In article <1154@stewart.UUCP> jerry@stewart.UUCP (Jerry Shekhel) writes:
>jbickers@templar.actrix.gen.nz (John Bickers) writes:
>>    It's usually because if you have a split cache you break programs
>>    that use self-modifying code.

>Doubtful, John, since every OS in existence treats code as data when it
>loads it into memory for execution.

Hmm, and I thought some of your other points were good, but now I know you
were just smoking something :)

But seriously, any OS that has to worry about loading code and cache
consistency has special code to deal with that.

DOS programs, on the other hand, don't, because they've never had to.
These programs could be rewritten, but when you have 40-60 million
DOS users, you don't tend to go out and break something like that.

David Navas                                   navas@cory.berkeley.edu
	2.0 :: "You can't have your cake and eat it too."
Also try c186br@holden, c260-ay@ara and c184-ap@torus

jbickers@templar.actrix.gen.nz (John Bickers) (06/26/91)

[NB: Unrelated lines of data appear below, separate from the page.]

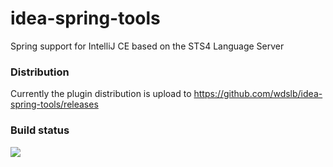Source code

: # idea-spring-tools
Spring support for IntelliJ CE based on the STS4 Language Server

### Distribution
Currently the plugin distribution is upload to https://github.com/wdslb/idea-spring-tools/releases

### Build status
[![](https://travis-ci.org/wdslb/idea-spring-tools.svg?branch=master)](https://travis-ci.org/wdslb/idea-spring-tools)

Quoted from <1154@stewart.UUCP> by jerry@polygen.uucp (Jerry Shekhel):
> jbickers@templar.actrix.gen.nz (John Bickers) writes:

> >    It's usually because if you have a split cache you break programs
> >    that use self-modifying code.

> Doubtful, John, since every OS in existence treats code as data when it
> loads it into memory for execution.

    I believe you'll find that these OS's have functions to "flush" the
    various caches, to keep things in sync. Or rely on overflowing the
    cache...

    I also believe that loading programs is a very minor proportion of
    the total usage RAM gets on a typical machine, so it's a minor loss
    in efficiency.

> | JERRY J. SHEKHEL  | POLYGEN CORPORATION  | When I was young, I had to walk |
--
*** John Bickers, TAP, NZAmigaUG.        jbickers@templar.actrix.gen.nz ***
***         "Endless variations, make it all seem new" - Devo.          ***

dant@ryptyde.UUCP (Daniel Tracy) (06/26/91)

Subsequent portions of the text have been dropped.